38. History of Wolves, Emily Fridlund
Enjoyed this a lot. It's a beautifully written coming of age story about a teenage girl growing up in rural isolation in the Great Lakes. Lovely, heart-breaking writing about nature, and loneliness, and trying to fit in to a world which you don't yet understand properly. There are two main plotlines - one concerning a family who move to the area with a young child, a child who the narrator tells you in the first chapter is going to die. How, and when, and why that happens unravels very slowly throughout the book. There's a parallel story which is more slippery and makes less sense on the surface but the two of them mesh together to bring into painfully clear focus the raw teenage emotions of the main character - the love, the frustration, the bewilderment, the guilt.. Definitely worth a read, if just for the descriptions of rural Minnesota.

SatsukiKusakabe · 29/04/2018 17:45

best you and the last unfavourable review have saved me from that I was looking out for it but unsure.

BestIsWest · 29/04/2018 17:55

satsuki did some one else dislike it too? I thought it was universally loved on here.

SatsukiKusakabe · 29/04/2018 18:28

I think so, I can’t remember who now sorry it was pages ago! I wasn’t sure because I disliked Striped Pyjamas but it was so universally liked I put it on the list anyway. I’m sure I read a good lukewarm review on here that made me think twice because when I saw yours itconfirmed I wasnt going to bother.

Piggywaspushed · 29/04/2018 18:29

Just finished 28. Frankenstein.

I read this for two reasons . Firstly, it's on y guilty never to have read it list and, secondly, apparently DS2 will be doing it for GCSE (lucky him). I found it simple enough but not what I would call thrilling. So much weeping and wailing. I felt sorry for the monster but am assuming the ambiguities are intentional. I don't think it has the intellectual power of Jekyll and Hyde, nor does it have the entertainment value of a good Dickens. However, I can see why it has stuck around on GCSE exams : all that pathetic fallacy and multiple narrative devices!

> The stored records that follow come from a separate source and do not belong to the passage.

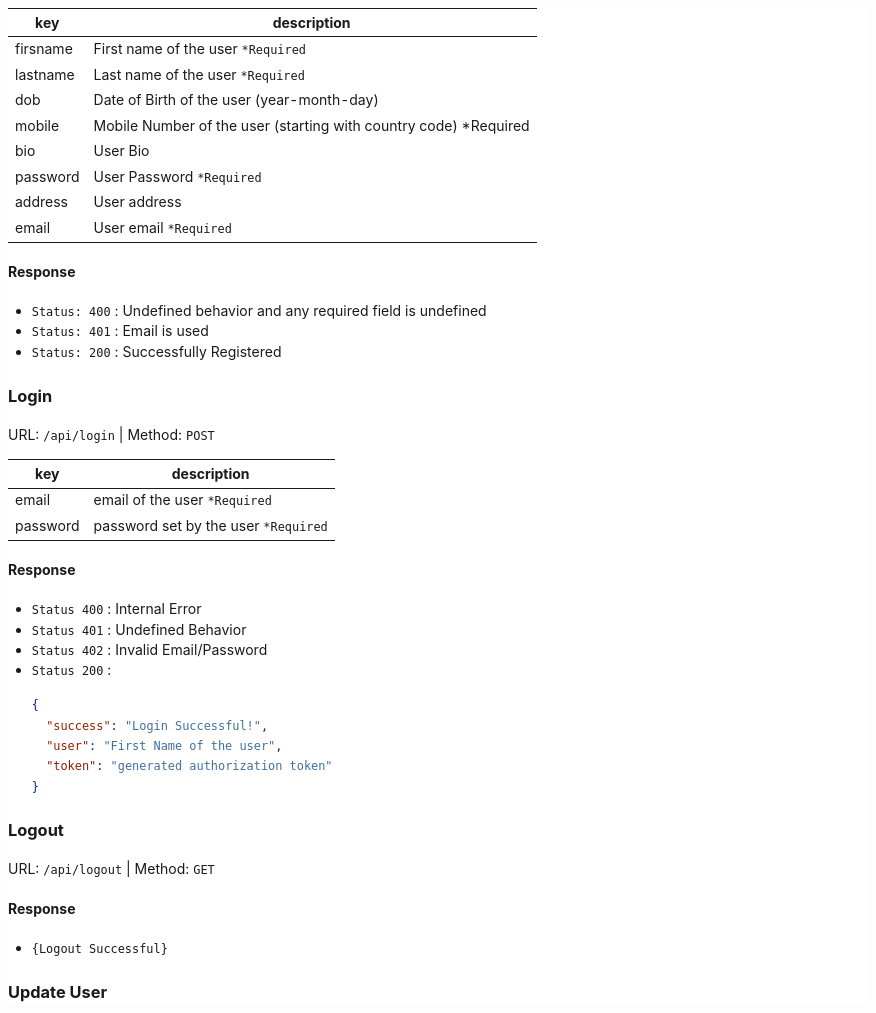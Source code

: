 |key|description|
|---|-----------|
|firsname| First name of the user `*Required`|
|lastname| Last name of the user `*Required`|
|dob| Date of Birth of the user (year-month-day)|
|mobile| Mobile Number of the user (starting with country code) *Required|
|bio| User Bio|
|password| User Password `*Required`|
|address| User address|
|email| User email `*Required`|

#### Response
- `Status: 400` : Undefined behavior and any required field is undefined
- `Status: 401` : Email is used
- `Status: 200` : Successfully Registered

### Login
URL: ``/api/login`` | Method: ``POST``

|key|description|
|---|-----------|
|email| email of the user `*Required`|
|password| password set by the user `*Required`|'

#### Response
- `Status 400` : Internal Error
- `Status 401` : Undefined Behavior
- `Status 402` : Invalid Email/Password
- `Status 200` :
  ```json
  {
    "success": "Login Successful!",
    "user": "First Name of the user",
    "token": "generated authorization token"
  }
  ```

### Logout
URL: ``/api/logout`` | Method: ``GET``

#### Response
- ``{Logout Successful}``

### Update User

It was OK : cannot see why it would be so many people's favourite book, though, must be honest. Mercifully short Grin

RemusLupinsBiggestGroupie · 29/04/2018 19:00

Book 50
A Very English Scandal – John Preston
I thoroughly enjoyed this tale of sex, lies and murder at the heart of the British government. Prior to this, I’d never even heard of Jeremy Thorpe (Yes - I am clearly a cultural vacuum) and I had no idea how it would all turn out. I must admit that I found the last few pages a bit of an anti-climax, but otherwise this was one of this year’s stand-outs so far and a good one for my number 50!

MinaPaws · 29/04/2018 19:00

I don't think it has the intellectual power of Jekyll and Hyde, nor does it have the entertainment value of a good Dickens. True, but she was still a teenager when she wrote it, whereas Stevenson was twice her age when he wrote Jekyll & Hyde.

BestIsWest · 29/04/2018 19:07

Remus I remember the Jeremy Thorpe scandal vividly because I remember DM going to a fancy dress party dressed as him and carrying a frying pan and half a dozen eggs. I must have been a teenager because I was mortified.

RemusLupinsBiggestGroupie · 29/04/2018 19:17

Ha! According to the book, the eggs were usually boiled, not fried, Best Grin His mother sounded very strange indeed.